Given data:
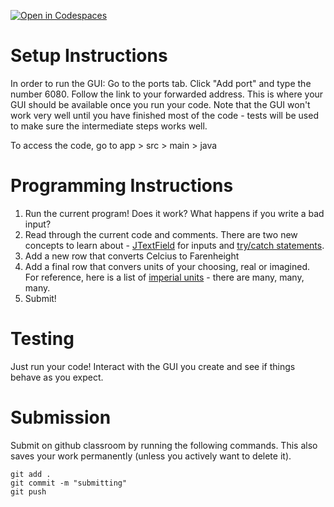 [![Open in Codespaces](https://classroom.github.com/assets/launch-codespace-2972f46106e565e64193e422d61a12cf1da4916b45550586e14ef0a7c637dd04.svg)](https://classroom.github.com/open-in-codespaces?assignment_repo_id=20589915)
# Setup Instructions
In order to run the GUI:
Go to the ports tab. Click "Add port" and type the number 6080.
Follow the link to your forwarded address. This is where your GUI should be available once you run your code. Note that the GUI won't work very well until you have finished most of the code - tests will be used to make sure the intermediate steps works well. 

To access the code, go to app > src > main > java


# Programming Instructions

1. Run the current program! Does it work? What happens if you write a bad input?
2. Read through the current code and comments. There are two new concepts to learn about - [JTextField](https://www.tutorialspoint.com/swing/swing_jtextfield.htm) for inputs and [try/catch statements](https://www.w3schools.com/java/java_try_catch.asp). 
3. Add a new row that converts Celcius to Farenheight
4. Add a final row that convers units of your choosing, real or imagined. For reference, here is a list of [imperial units](https://en.wikipedia.org/wiki/Imperial_units) - there are many, many, many.
5. Submit!

# Testing
Just run your code! Interact with the GUI you create and see if things behave as you expect. 

# Submission
 Submit on github classroom by running the following commands. This also saves your work permanently (unless you actively want to delete it). 

```
git add . 
git commit -m "submitting"
git push
```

Task to complete: Go through the material above and retype every line exactly, without the images.

Result:
 [![Open in Codespaces](https://classroom.github.com/assets/launch-codespace-2972f46106e565e64193e422d61a12cf1da4916b45550586e14ef0a7c637dd04.svg)](https://classroom.github.com/open-in-codespaces?assignment_repo_id=20589915)
# Setup Instructions
In order to run the GUI:
Go to the ports tab. Click "Add port" and type the number 6080.
Follow the link to your forwarded address. This is where your GUI should be available once you run your code. Note that the GUI won't work very well until you have finished most of the code - tests will be used to make sure the intermediate steps works well. 

To access the code, go to app > src > main > java


# Programming Instructions

1. Run the current program! Does it work? What happens if you write a bad input?
2. Read through the current code and comments. There are two new concepts to learn about - [JTextField](https://www.tutorialspoint.com/swing/swing_jtextfield.htm) for inputs and [try/catch statements](https://www.w3schools.com/java/java_try_catch.asp). 
3. Add a new row that converts Celcius to Farenheight
4. Add a final row that convers units of your choosing, real or imagined. For reference, here is a list of [imperial units](https://en.wikipedia.org/wiki/Imperial_units) - there are many, many, many.
5. Submit!

# Testing
Just run your code! Interact with the GUI you create and see if things behave as you expect. 

# Submission
 Submit on github classroom by running the following commands. This also saves your work permanently (unless you actively want to delete it). 

```
git add . 
git commit -m "submitting"
git push
```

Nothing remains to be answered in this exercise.